I don’t know if this has ever happened to you, but every time I receive an email starting with “Dear [FullName]”, it sends chills down my spine. A real human being would never say that, unless he’s a lawyer. This is an example of one of the Uncanny Valley traps, in which personalization fails because marketers fail to give it a human touch.
The same thing applies to company names. In this blog post, we will discuss about the way friendly names can help you avoid the uncanny valley and how this small change can impact your B2B account based marketing.
What are Friendly Names?
Here is the simplest definition: a friendly name is the modification of an official name to make it more human-friendly.
Why do you need to make company names more human-friendly? Imagine you were an executive at Wal-Mart, and you receive an email that name drops your company “Wal-Mart Stores, Inc.”. Would you feel like this email was personalized to you?
A friendly name of a company can be any of the following:
- A short version of the full legal name: Cisco instead of Cisco Systems, Inc.
- An abbreviation that the company widely uses themselves: BofA instead of Bank of America Corporation
- The text used in the company’s trademark: HP instead of Hewlett-Packard Company
What’s Wrong with Legal Names?
Most of our clients rely on tools like Rainking or Data.com to maintain a clean database. The problem is they often provide the legal company names; even if your leads intentionally registered their friendly company names, your data would still be updated to legal names using these services.
When you use this data to personalize your audience’s email or website experience, they will see names familiar but cold to them. For example, Kodak becomes Eastman Kodak Company, Hootsuite becomes Hootsuite Media Inc. - are these different companies in a group? That’s not to mention a bunch of legal suffixes like Inc., Ltd., LLC., Corporation, etc. that remind people more of lawsuits than someone they can happily do business with.
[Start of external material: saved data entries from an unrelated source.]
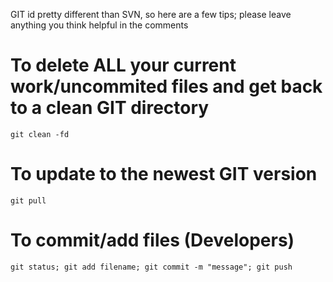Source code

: GIT id pretty different than SVN, so here are a few tips; please leave anything you think helpful in the comments

# To delete ALL your current work/uncommited files and get back to a clean GIT directory #

`git clean -fd`

# To update to the newest GIT version #

`git pull`

# To commit/add files (Developers) #

`git status; git add filename; git commit -m "message"; git push`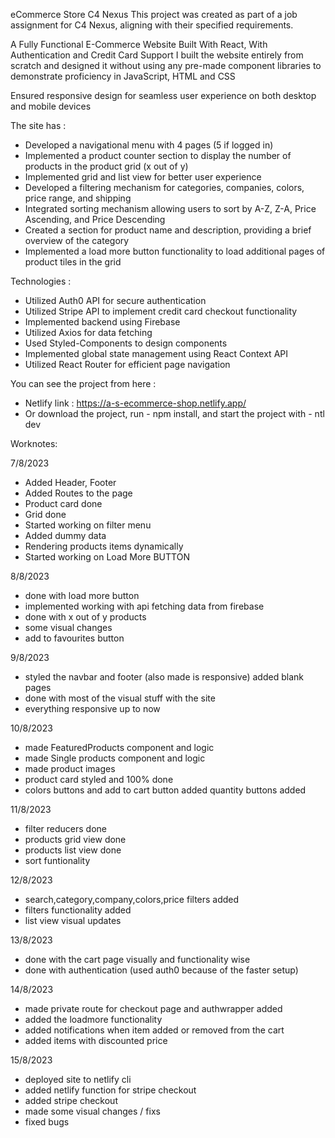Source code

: eCommerce Store
C4 Nexus
This project was created as part of a job assignment for C4 Nexus, aligning with their specified requirements.

A Fully Functional E-Commerce Website Built With React, With Authentication and Credit Card Support
I built the website entirely from scratch and designed it without using any pre-made component libraries to demonstrate proficiency in JavaScript, HTML and CSS

Ensured responsive design for seamless user experience on both desktop and mobile devices

The site has :
- Developed a navigational menu with 4 pages (5 if logged in)
- Implemented a product counter section to display the number of products in the product grid (x out of y)
- Implemented grid and list view for better user experience
- Developed a filtering mechanism for categories, companies, colors, price range, and shipping
- Integrated sorting mechanism allowing users to sort by A-Z, Z-A, Price Ascending, and Price Descending
- Created a section for product name and description, providing a brief overview of the category
- Implemented a load more button functionality to load additional pages of product tiles in the grid

Technologies : 
- Utilized Auth0 API for secure authentication
- Utilized Stripe API to implement credit card checkout functionality
- Implemented backend using Firebase
- Utilized Axios for data fetching
- Used Styled-Components to design components
- Implemented global state management using React Context API
- Utilized React Router for efficient page navigation

You can see the project from here :
- Netlify link : https://a-s-ecommerce-shop.netlify.app/
- Or download the project, run - npm install, and start the project with - ntl dev

Worknotes:

7/8/2023
- Added Header, Footer
- Added Routes to the page
- Product card done
- Grid done
- Started working on filter menu
- Added dummy data
- Rendering products items dynamically
- Started working on Load More BUTTON

8/8/2023
- done with load more button
- implemented working with api fetching data from firebase
- done with x out of y products
- some visual changes
- add to favourites button

9/8/2023
- styled the navbar and footer (also made is responsive) added blank pages
- done with most of the visual stuff with the site
- everything responsive up to now

10/8/2023
- made FeaturedProducts component and logic
- made Single products component and logic
- made product images
- product card styled and 100% done
- colors buttons and add to cart button added quantity buttons added

11/8/2023
- filter reducers done
- products grid view done
- products list view done
- sort funtionality

12/8/2023
- search,category,company,colors,price filters added
- filters functionality added
- list view visual updates

13/8/2023
- done with the cart page visually and functionality wise
- done with authentication (used auth0 because of the faster setup)

14/8/2023
- made private route for checkout page and authwrapper added
- added the loadmore functionality
- added notifications when item added or removed from the cart
- added items with discounted price

15/8/2023
- deployed site to netlify cli
- added netlify function for stripe checkout
- added stripe checkout
- made some visual changes / fixs
- fixed bugs

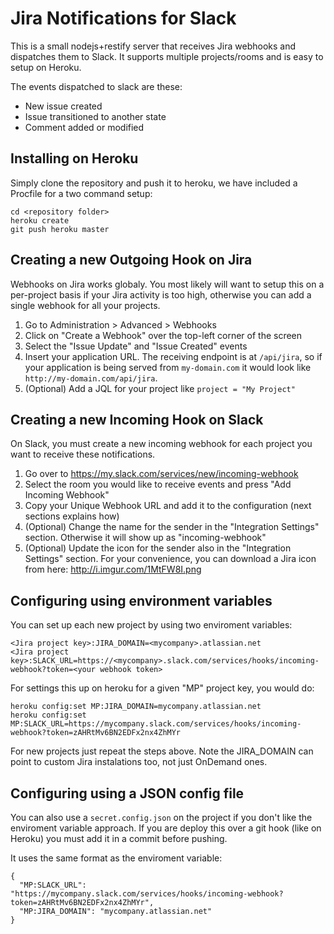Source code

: Jira Notifications for Slack
============================
This is a small nodejs+restify server that receives Jira webhooks and dispatches them to Slack. It supports multiple projects/rooms and is easy to setup on Heroku.

The events dispatched to slack are these:

* New issue created
* Issue transitioned to another state
* Comment added or modified

## Installing on Heroku
Simply clone the repository and push it to heroku, we have included a Procfile for a two command setup:

    cd <repository folder>
    heroku create
    git push heroku master

## Creating a new Outgoing Hook on Jira
Webhooks on Jira works globaly. You most likely will want to setup this on a per-project basis if your Jira activity is too high, otherwise you can add a single webhook for all your projects.

 1. Go to Administration > Advanced > Webhooks
 2. Click on "Create a Webhook" over the top-left corner of the screen
 3. Select the "Issue Update" and "Issue Created" events
 4. Insert your application URL. The receiving endpoint is at `/api/jira`, so if your application is being served from `my-domain.com` it would look like `http://my-domain.com/api/jira`.
 5. (Optional) Add a JQL for your project like `project = "My Project"`

## Creating a new Incoming Hook on Slack
On Slack, you must create a new incoming webhook for each project you want to receive these notifications.

  1. Go over to https://my.slack.com/services/new/incoming-webhook
  2. Select the room you would like to receive events and press "Add Incoming Webhook"
  3. Copy your Unique Webhook URL and add it to the configuration (next sections explains how)
  4. (Optional) Change the name for the sender in the "Integration Settings" section. Otherwise it will show up as "incoming-webhook"
  5. (Optional) Update the icon for the sender also in the "Integration Settings" section. For your convenience, you can download a Jira icon from here: http://i.imgur.com/1MtFW8I.png

## Configuring using environment variables
You can set up each new project by using two enviroment variables:

    <Jira project key>:JIRA_DOMAIN=<mycompany>.atlassian.net
    <Jira project key>:SLACK_URL=https://<mycompany>.slack.com/services/hooks/incoming-webhook?token=<your webhook token>

For settings this up on heroku for a given "MP" project key, you would do:

    heroku config:set MP:JIRA_DOMAIN=mycompany.atlassian.net
    heroku config:set MP:SLACK_URL=https://mycompany.slack.com/services/hooks/incoming-webhook?token=zAHRtMv6BN2EDFx2nx4ZhMYr

For new projects just repeat the steps above. Note the JIRA_DOMAIN can point to custom Jira instalations too, not just OnDemand ones.

## Configuring using a JSON config file
You can also use a `secret.config.json` on the project if you don't like the enviroment variable approach. If you are deploy this over a git hook (like on Heroku) you must add it in a commit before pushing.

It uses the same format as the enviroment variable:

    {
      "MP:SLACK_URL": "https://mycompany.slack.com/services/hooks/incoming-webhook?token=zAHRtMv6BN2EDFx2nx4ZhMYr",
      "MP:JIRA_DOMAIN": "mycompany.atlassian.net"
    }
HubSpot points out bad data and bad reasons as some of the causes that create premature personalization. Legal names are good data, yet a little too good to be human-like. And using those names in marketing shows that you personalize merely for the sake of personalizing, not because doing that improves customer satisfaction.
How to Adopt Friendly Account Names in One Hour
Use these steps to add this personalization tactic to your arsenal in one hour.
Step 1: add a field to your accounts called “Friendly Company Name.”
Step 2 (not necessary if you already used data cleaning services): Filtering names that belong to the same company. There can be numerous alternatives and typos for a company name when different leads submit information. For example: Beachhead, Beachhead Marketing, Beachhead Marketing Inc., etc.
Step 3: Review your list of account names, and fill in the friendly names when you immediately know them. Wal-mart Stores Inc., Royal Dutch Shell, Volkswagen Group, these companies are familiar to us and have immediately obvious friendly names.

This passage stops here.